Photo by Sandra Henry-Stocker | CC BY 2.0

What little we know of prehistory comes from divining the remains and rubbish of hominids who didn’t write down what they were up to. The day may come when alien archeologists puzzle over what we were up to after books went extinct. Texts they encounter may refer to a thing called “Internet,” which they will then seek for. When it doesn’t turn up, they will go on to other things, wondering where all the stories went.

Once upon a time all our stories were invisible, weightless. For millennia, people passed them on by speech, song, and mime. Their stories had no tangible presence, unless you count neurons. There were no libraries except those that individuals had in their heads, no publications, no media at all, just here-and-now news, gossip, poetry and lore, orally transmitted across generations from parent to child and through time and space by migrating tribes and wandering bards and minstrels.
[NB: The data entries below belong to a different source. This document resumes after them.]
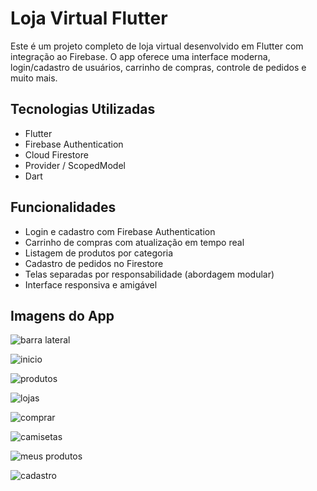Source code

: # Loja Virtual Flutter

Este é um projeto completo de loja virtual desenvolvido em Flutter com integração ao Firebase.
O app oferece uma interface moderna, login/cadastro de usuários, carrinho de compras, controle de pedidos e muito mais.

## Tecnologias Utilizadas

- Flutter
- Firebase Authentication
- Cloud Firestore
- Provider / ScopedModel
- Dart

## Funcionalidades

- Login e cadastro com Firebase Authentication
- Carrinho de compras com atualização em tempo real
- Listagem de produtos por categoria
- Cadastro de pedidos no Firestore
- Telas separadas por responsabilidade (abordagem modular)
- Interface responsiva e amigável

## Imagens do App

![barra lateral](https://github.com/user-attachments/assets/f349680b-dc8d-4ae1-ac2f-6df109aadf4c)

![inicio](https://github.com/user-attachments/assets/0edc7b8e-0fcc-42c3-8135-096de20967db)

![produtos](https://github.com/user-attachments/assets/6a15bee7-cc20-441a-af51-a73c7ed07b37)

![lojas](https://github.com/user-attachments/assets/63cc18af-72fe-4f08-bed6-72baa797fc7e)

![comprar](https://github.com/user-attachments/assets/8e4a42d3-77cf-4175-87c8-56ad8d9eaaa8)

![camisetas](https://github.com/user-attachments/assets/0ba010bd-ed05-40ac-a929-d51b6b1dca82)

![meus produtos](https://github.com/user-attachments/assets/9870b2fc-c69c-4ca5-a375-81e3d02409d8)

![cadastro](https://github.com/user-attachments/assets/ac48968d-d48c-457c-a059-2070fc09540a)



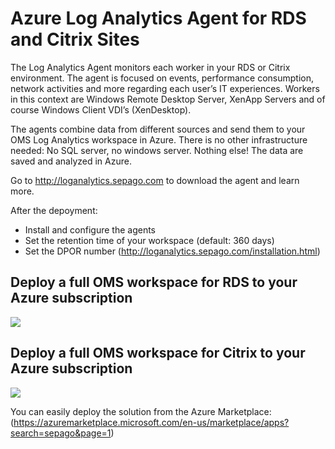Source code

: # Azure Log Analytics Agent for RDS and Citrix Sites

The Log Analytics Agent monitors each worker in your RDS or Citrix environment. The agent is focused on events, performance consumption, network activities and more regarding each user’s IT experiences. Workers in this context are Windows Remote Desktop Server, XenApp Servers and of course Windows Client VDI’s (XenDesktop).

The agents combine data from different sources and send them to your OMS Log Analytics workspace in Azure. There is no other infrastructure needed: No SQL server, no windows server. Nothing else! The data are saved and analyzed in Azure.

Go to http://loganalytics.sepago.com to download the agent and learn more.

After the depoyment:
- Install and configure the agents
- Set the retention time of your workspace (default: 360 days)
- Set the DPOR number (http://loganalytics.sepago.com/installation.html)

## Deploy a full OMS workspace for RDS to your Azure subscription
<a href="https://portal.azure.com/#create/Microsoft.Template/uri/https%3A%2F%2Fraw.githubusercontent.com%2FMarcelMeurer%2FLogAnalytics-for-Citrix%2Fmaster%2FITPC-OMS-RDS.json" target="_blank">
    <img src="http://azuredeploy.net/deploybutton.png"/>
</a>

## Deploy a full OMS workspace for Citrix to your Azure subscription
<a href="https://portal.azure.com/#create/Microsoft.Template/uri/https%3A%2F%2Fraw.githubusercontent.com%2FMarcelMeurer%2FLogAnalytics-for-Citrix%2Fmaster%2FITPC-OMS-Citrix.json" target="_blank">
    <img src="http://azuredeploy.net/deploybutton.png"/>
</a>

You can easily deploy the solution from the Azure Marketplace: (https://azuremarketplace.microsoft.com/en-us/marketplace/apps?search=sepago&page=1)
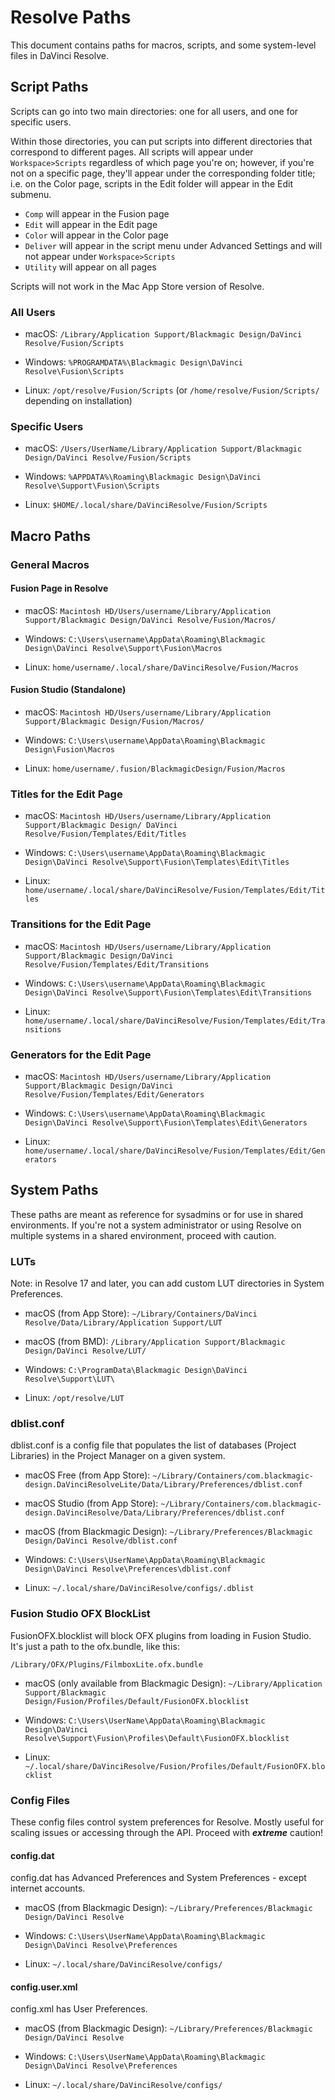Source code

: # Resolve Paths

This document contains paths for macros, scripts, and some system-level files in DaVinci Resolve.

## Script Paths

Scripts can go into two main directories: one for all users, and one for specific users.

Within those directories, you can put scripts into different directories that correspond to different pages. All scripts will appear under `Workspace>Scripts` regardless of which page you're on; however, if you're not on a specific page, they'll appear under the corresponding folder title; i.e. on the Color page, scripts in the Edit folder will appear in the Edit submenu.

* `Comp` will appear in the Fusion page
* `Edit` will appear in the Edit page
* `Color` will appear in the Color page
* `Deliver` will appear in the script menu under Advanced Settings and will not appear under `Workspace>Scripts`
* `Utility` will appear on all pages

Scripts will not work in the Mac App Store version of Resolve.

### All Users

* macOS: `/Library/Application Support/Blackmagic Design/DaVinci Resolve/Fusion/Scripts`

* Windows: `%PROGRAMDATA%\Blackmagic Design\DaVinci Resolve\Fusion\Scripts`

* Linux: `/opt/resolve/Fusion/Scripts`  (or `/home/resolve/Fusion/Scripts/` depending on installation)

### Specific Users

* macOS: `/Users/UserName/Library/Application Support/Blackmagic Design/DaVinci Resolve/Fusion/Scripts`

* Windows: `%APPDATA%\Roaming\Blackmagic Design\DaVinci Resolve\Support\Fusion\Scripts`

* Linux: `$HOME/.local/share/DaVinciResolve/Fusion/Scripts`

## Macro Paths

### General Macros

#### Fusion Page in Resolve

* macOS: `Macintosh HD/Users/username/Library/Application Support/Blackmagic Design/DaVinci Resolve/Fusion/Macros/`

* Windows: `C:\Users\username\AppData\Roaming\Blackmagic Design\DaVinci Resolve\Support\Fusion\Macros`

* Linux: `home/username/.local/share/DaVinciResolve/Fusion/Macros`

#### Fusion Studio (Standalone)

* macOS: `Macintosh HD/Users/username/Library/Application Support/Blackmagic Design/Fusion/Macros/`

* Windows: `C:\Users\username\AppData\Roaming\Blackmagic Design\Fusion\Macros`

* Linux: `home/username/.fusion/BlackmagicDesign/Fusion/Macros`

### Titles for the Edit Page

* macOS: `Macintosh HD/Users/username/Library/Application Support/Blackmagic Design/ DaVinci Resolve/Fusion/Templates/Edit/Titles`

* Windows: `C:\Users\username\AppData\Roaming\Blackmagic Design\DaVinci Resolve\Support\Fusion\Templates\Edit\Titles`

* Linux: `home/username/.local/share/DaVinciResolve/Fusion/Templates/Edit/Titles`

### Transitions for the Edit Page

* macOS: `Macintosh HD/Users/username/Library/Application Support/Blackmagic Design/DaVinci Resolve/Fusion/Templates/Edit/Transitions`

* Windows: `C:\Users\username\AppData\Roaming\Blackmagic Design\DaVinci Resolve\Support\Fusion\Templates\Edit\Transitions`

* Linux: `home/username/.local/share/DaVinciResolve/Fusion/Templates/Edit/Transitions`

### Generators for the Edit Page

* macOS: `Macintosh HD/Users/username/Library/Application Support/Blackmagic Design/DaVinci Resolve/Fusion/Templates/Edit/Generators`

* Windows: `C:\Users\username\AppData\Roaming\Blackmagic Design\DaVinci Resolve\Support\Fusion\Templates\Edit\Generators`

* Linux: `home/username/.local/share/DaVinciResolve/Fusion/Templates/Edit/Generators`

## System Paths

These paths are meant as reference for sysadmins or for use in shared environments. If you're not a system administrator or using Resolve on multiple systems in a shared environment, proceed with caution.

### LUTs

Note: in Resolve 17 and later, you can add custom LUT directories in System Preferences.

* macOS (from App Store): `~/Library/Containers/DaVinci Resolve/Data/Library/Application Support/LUT`

* macOS (from BMD): `/Library/Application Support/Blackmagic Design/DaVinci Resolve/LUT/`

* Windows: `C:\ProgramData\Blackmagic Design\DaVinci Resolve\Support\LUT\`

* Linux: `/opt/resolve/LUT`

### dblist.conf

dblist.conf is a config file that populates the list of databases (Project Libraries) in the Project Manager on a given system.

* macOS Free (from App Store): `~/Library/Containers/com.blackmagic-design.DaVinciResolveLite/Data/Library/Preferences/dblist.conf`

* macOS Studio (from App Store): `~/Library/Containers/com.blackmagic-design.DaVinciResolve/Data/Library/Preferences/dblist.conf`

* macOS (from Blackmagic Design): `~/Library/Preferences/Blackmagic Design/DaVinci Resolve/dblist.conf`

* Windows: `C:\Users\UserName\AppData\Roaming\Blackmagic Design\DaVinci Resolve\Preferences\dblist.conf`

* Linux: `~/.local/share/DaVinciResolve/configs/.dblist`

### Fusion Studio OFX BlockList

FusionOFX.blocklist will block OFX plugins from loading in Fusion Studio. It's just a path to the ofx.bundle, like this:

`/Library/OFX/Plugins/FilmboxLite.ofx.bundle`

* macOS (only available from Blackmagic Design): `~/Library/Application Support/Blackmagic Design/Fusion/Profiles/Default/FusionOFX.blocklist`

* Windows: `C:\Users\UserName\AppData\Roaming\Blackmagic Design\DaVinci Resolve\Support\Fusion\Profiles\Default\FusionOFX.blocklist`

* Linux: `~/.local/share/DaVinciResolve/Fusion/Profiles/Default/FusionOFX.blocklist`

### Config Files

These config files control system preferences for Resolve. Mostly useful for scaling issues or accessing through the API. Proceed with ***extreme*** caution!

#### config.dat

config.dat has Advanced Preferences and System Preferences - except internet accounts.

* macOS (from Blackmagic Design): `~/Library/Preferences/Blackmagic Design/DaVinci Resolve`

* Windows: `C:\Users\UserName\AppData\Roaming\Blackmagic Design\DaVinci Resolve\Preferences`

* Linux: `~/.local/share/DaVinciResolve/configs/`

#### config.user.xml

config.xml has User Preferences.

* macOS (from Blackmagic Design): `~/Library/Preferences/Blackmagic Design/DaVinci Resolve`

* Windows: `C:\Users\UserName\AppData\Roaming\Blackmagic Design\DaVinci Resolve\Preferences`

* Linux: `~/.local/share/DaVinciResolve/configs/`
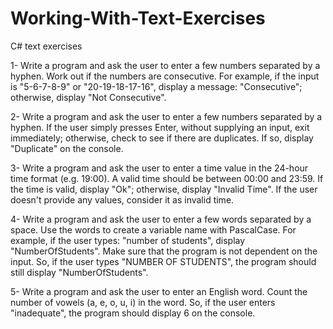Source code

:# Working-With-Text-Exercises
C# text exercises

1- Write a program and ask the user to enter a few numbers separated by a hyphen. Work out if the numbers are consecutive. For example, if the input is "5-6-7-8-9" or "20-19-18-17-16", display a message: "Consecutive"; otherwise, display "Not Consecutive".



2- Write a program and ask the user to enter a few numbers separated by a hyphen. If the user simply presses Enter, without supplying an input, exit immediately; otherwise, check to see if there are duplicates. If so, display "Duplicate" on the console.



3- Write a program and ask the user to enter a time value in the 24-hour time format (e.g. 19:00). A valid time should be between 00:00 and 23:59. If the time is valid, display "Ok"; otherwise, display "Invalid Time". If the user doesn't provide any values, consider it as invalid time.



4- Write a program and ask the user to enter a few words separated by a space. Use the words to create a variable name with PascalCase. For example, if the user types: "number of students", display "NumberOfStudents". Make sure that the program is not dependent on the input. So, if the user types "NUMBER OF STUDENTS", the program should still display "NumberOfStudents".



5- Write a program and ask the user to enter an English word. Count the number of vowels (a, e, o, u, i) in the word. So, if the user enters "inadequate", the program should display 6 on the console.

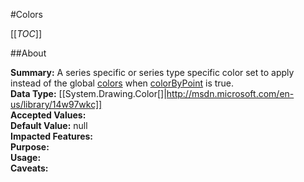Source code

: #Colors

[[_TOC_]]

##About

**Summary:**  A series specific or series type specific color set to apply instead of the global <a href="#colors">colors</a> when <a href="#plotOptions.column.colorByPoint">colorByPoint</a> is true.   
**Data Type:** [[System.Drawing.Color[]|http://msdn.microsoft.com/en-us/library/14w97wkc]]  
**Accepted Values:**   
**Default Value:** null  
**Impacted Features:**   
**Purpose:**   
**Usage:**   
**Caveats:**   

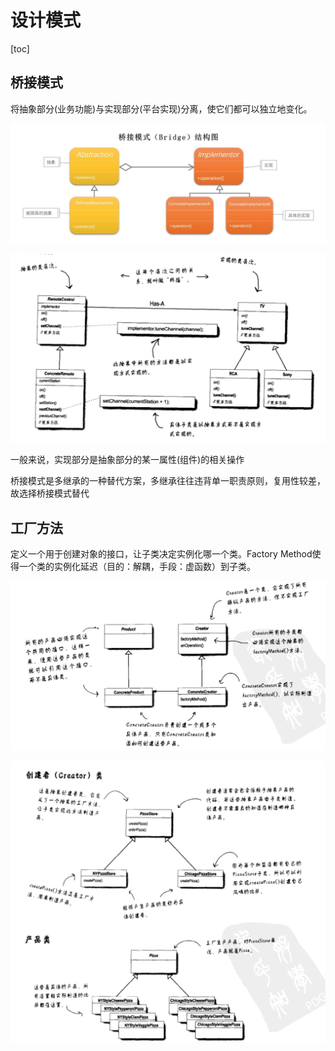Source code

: # 设计模式
[toc]

## 桥接模式

将抽象部分(业务功能)与实现部分(平台实现)分离，使它们都可以独立地变化。

![image](../设计模式/image/桥接模式1.png)

![image](../设计模式/image/桥接模式2.png)

一般来说，实现部分是抽象部分的某一属性(组件)的相关操作

桥接模式是多继承的一种替代方案，多继承往往违背单一职责原则，复用性较差，故选择桥接模式替代

## 工厂方法

定义一个用于创建对象的接口，让子类决定实例化哪一个类。Factory Method使得一个类的实例化延迟（目的：解耦，手段：虚函数）到子类。

![image](../设计模式/image/工厂方法1.png)

![image](../设计模式/image/工厂方法2.png)

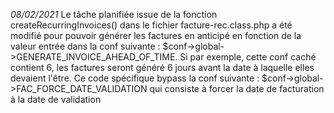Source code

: *08/02/2021* 
Le tâche planifiée issue de la fonction createRecurringInvoices() dans le fichier facture-rec.class.php a été modifié pour pouvoir générer les factures en anticipé en fonction de la valeur
entrée dans la conf suivante : $conf->global->GENERATE_INVOICE_AHEAD_OF_TIME. Si par exemple, cette conf caché contient 6, les factures seront généré 6 jours avant la date à laquelle elles
devaient l'être. Ce code spécifique bypass la conf suivante : $conf->global->FAC_FORCE_DATE_VALIDATION qui consiste à forcer la date de facturation à la date de validation
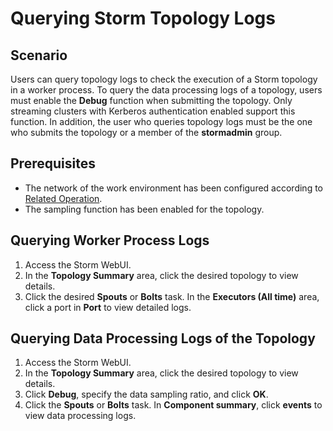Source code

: # Querying Storm Topology Logs<a name="EN-US_TOPIC_0125375996"></a>

## Scenario<a name="s9991ee397bad464ea623d33b0f621628"></a>

Users can query topology logs to check the execution of a Storm topology in a worker process. To query the data processing logs of a topology, users must enable the  **Debug** function when submitting the topology. Only streaming clusters with Kerberos authentication enabled support this function. In addition, the user who queries topology logs must be the one who submits the topology or a member of the  **stormadmin**  group.

## Prerequisites<a name="s4fa6cbab610d47ceb9a3af944b5d5c0c"></a>

-   The network of the work environment has been configured according to  [Related Operation](accessing-mrs-manager-supporting-kerberos-authentication.md#section5824002417933).
-   The sampling function has been enabled for the topology.

## Querying Worker Process Logs<a name="s965e2bb07dbc44a3b7429b49b49df832"></a>

1.  Access the Storm WebUI.
2.  In the  **Topology Summary**  area, click the desired topology to view details.
3.  Click the desired  **Spouts** or **Bolts** task. In the **Executors \(All time\)** area, click a port in **Port**  to view detailed logs.

## Querying Data Processing Logs of the Topology<a name="sd672b6b4584f494aa21ff0012ba38709"></a>

1.  Access the Storm WebUI.
2.  In the  **Topology Summary**  area, click the desired topology to view details.
3.  Click  **Debug**, specify the data sampling ratio, and click **OK**.
4.  Click the  **Spouts** or **Bolts** task. In **Component summary**, click **events**  to view data processing logs.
Writing gave weight to words, changing all that. From stylus on clay tablet, to quill on parchment, to pen on paper, to printed books, to typewritten manuscripts, stories became symbols on pages you could hold in your hand and, if you were properly trained, understand. Storytellers mostly type their texts now. Some still write in longhand, but that’s well on its way to becoming a lost art. And despite the fact that typewriters are relatively modern writing instruments, they too are almost history.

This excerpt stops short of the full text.